This year’s Heart Valve Disease Awareness Week aims to build awareness of symptoms and improve diagnosis, treatment and management of heart valve disease globally.

Listen to Your Heart

If you are over 65, ask your doctor for a stethoscope check at least once a year. 

Heart valve disease is common, serious, but treatable.

Follow the campaign using #ListenToYourHeart #heartvalveweek20

Why creating awareness about Heart Valve Disease is so important

Heart Valve Disease Awareness Week is important, not only to raise awareness of the disease but also to make the population more aware of the symptoms so that they can seek the help they need at the right time. It is also important that clinicians provide their patients, especially those who are over the age of 65, with regular stethoscope exams as these are the key to detecting heart valve disease.

One out of eight people over the age of 75 suffers from moderate to severe heart valve disease, which involves damage to one or more of the heart’s valves. People are living longer and older people are crucial contributors to society and the economy. Untreated valve disease is a barrier to active ageing but conversely, early detection and timely treatment will increase longevity and quality of life.

Often heart valve disease patients are diagnosed only when they see a healthcare professional for a regular check-up or for some other issue. The seriousness of heart valve disease, combined with the fact that the symptoms are often difficult to detect or dismissed as a normal part of ageing, can often result in troublesome or dangerous consequences.

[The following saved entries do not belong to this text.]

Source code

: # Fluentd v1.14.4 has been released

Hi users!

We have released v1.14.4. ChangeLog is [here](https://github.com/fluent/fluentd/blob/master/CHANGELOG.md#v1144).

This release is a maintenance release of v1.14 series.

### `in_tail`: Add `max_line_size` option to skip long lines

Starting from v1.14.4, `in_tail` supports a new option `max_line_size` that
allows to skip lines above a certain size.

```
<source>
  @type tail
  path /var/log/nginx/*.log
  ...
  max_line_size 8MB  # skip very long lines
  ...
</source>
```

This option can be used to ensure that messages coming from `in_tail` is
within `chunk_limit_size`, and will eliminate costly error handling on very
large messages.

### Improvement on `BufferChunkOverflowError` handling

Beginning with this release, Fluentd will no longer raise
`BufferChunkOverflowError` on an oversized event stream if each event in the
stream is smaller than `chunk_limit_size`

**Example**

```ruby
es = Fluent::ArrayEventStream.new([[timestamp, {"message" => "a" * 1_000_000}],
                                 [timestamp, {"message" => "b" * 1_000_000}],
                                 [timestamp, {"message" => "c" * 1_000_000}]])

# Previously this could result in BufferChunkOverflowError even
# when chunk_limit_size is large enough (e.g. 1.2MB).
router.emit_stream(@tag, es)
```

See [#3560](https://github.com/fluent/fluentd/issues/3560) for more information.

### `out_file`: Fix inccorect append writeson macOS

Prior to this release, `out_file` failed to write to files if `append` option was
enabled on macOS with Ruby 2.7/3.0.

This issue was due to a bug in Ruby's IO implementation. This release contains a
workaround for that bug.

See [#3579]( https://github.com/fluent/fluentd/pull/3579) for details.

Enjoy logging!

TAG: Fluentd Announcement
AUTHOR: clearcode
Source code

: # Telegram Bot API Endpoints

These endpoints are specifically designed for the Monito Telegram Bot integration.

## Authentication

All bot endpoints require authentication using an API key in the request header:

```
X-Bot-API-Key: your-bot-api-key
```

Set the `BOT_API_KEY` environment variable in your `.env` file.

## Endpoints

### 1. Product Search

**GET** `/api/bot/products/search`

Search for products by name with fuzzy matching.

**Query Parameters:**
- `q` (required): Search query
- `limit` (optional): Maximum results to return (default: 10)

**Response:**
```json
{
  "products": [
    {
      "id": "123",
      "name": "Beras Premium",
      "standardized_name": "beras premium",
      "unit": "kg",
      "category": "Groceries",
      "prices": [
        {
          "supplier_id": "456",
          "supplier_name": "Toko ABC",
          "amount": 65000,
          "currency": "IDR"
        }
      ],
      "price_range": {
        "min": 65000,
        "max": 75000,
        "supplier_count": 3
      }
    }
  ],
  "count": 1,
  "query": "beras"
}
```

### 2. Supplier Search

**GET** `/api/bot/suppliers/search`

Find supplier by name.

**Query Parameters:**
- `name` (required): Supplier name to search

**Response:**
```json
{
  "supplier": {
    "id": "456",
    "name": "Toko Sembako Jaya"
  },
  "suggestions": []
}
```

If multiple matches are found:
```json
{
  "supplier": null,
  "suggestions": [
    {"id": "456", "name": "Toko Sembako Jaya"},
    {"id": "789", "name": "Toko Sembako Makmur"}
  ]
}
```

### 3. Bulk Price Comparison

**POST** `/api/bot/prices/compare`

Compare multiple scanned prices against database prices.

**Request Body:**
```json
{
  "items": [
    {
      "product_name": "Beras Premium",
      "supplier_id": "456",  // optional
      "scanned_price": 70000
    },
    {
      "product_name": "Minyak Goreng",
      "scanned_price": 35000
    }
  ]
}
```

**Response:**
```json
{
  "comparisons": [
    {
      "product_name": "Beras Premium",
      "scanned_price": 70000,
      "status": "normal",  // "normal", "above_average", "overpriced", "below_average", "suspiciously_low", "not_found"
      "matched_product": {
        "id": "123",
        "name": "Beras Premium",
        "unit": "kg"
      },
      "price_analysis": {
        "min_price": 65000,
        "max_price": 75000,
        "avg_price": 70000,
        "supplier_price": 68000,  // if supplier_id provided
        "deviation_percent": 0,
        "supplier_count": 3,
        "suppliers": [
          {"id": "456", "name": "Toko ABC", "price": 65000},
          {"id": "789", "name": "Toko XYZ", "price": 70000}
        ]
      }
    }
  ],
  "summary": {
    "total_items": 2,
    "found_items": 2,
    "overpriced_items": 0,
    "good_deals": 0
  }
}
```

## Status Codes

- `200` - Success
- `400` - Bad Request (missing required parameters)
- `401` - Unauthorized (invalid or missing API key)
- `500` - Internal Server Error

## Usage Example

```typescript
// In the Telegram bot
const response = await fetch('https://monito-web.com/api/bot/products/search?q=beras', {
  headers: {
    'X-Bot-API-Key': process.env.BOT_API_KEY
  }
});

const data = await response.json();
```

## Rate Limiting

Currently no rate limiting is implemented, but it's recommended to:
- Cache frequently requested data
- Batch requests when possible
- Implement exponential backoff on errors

What is Heart Valve Disease?

Heart valve disease is a common, serious, but treatable condition which is particularly associated with ageing. It is the name given to any malfunction or abnormality of one or more of the heart’s four valves, affecting the flow of blood through the heart.

What is regurgitation?
Regurgitation is when a valve does not fully close and allows blood to leak backwards. It is also commonly referred to as valve insufficiency, or a leaky valve. This condition includes mitral regurgitation and aortic regurgitation.

What is stenosis?
Stenosis is when a valve does not fully open to allow enough blood to flow through. This can be due to age-related calcification of the valve. A calcified valve can become very narrow or blocked and therefore limits the amount of blood that flows through. It is also commonly called a sticky, narrowed, or stiff valve.

Know the Symptoms of Heart Valve Disease

Symptoms can include:

  • chest tightness/pain
  • shortness of breath
  • fatigue
  • irregular heartbeats
  • fainting
  • reduced physical activity

However, some heart valve disease patients do not show symptoms or have no symptoms for many years, even if their disease is severe, all of which can make diagnosis difficult.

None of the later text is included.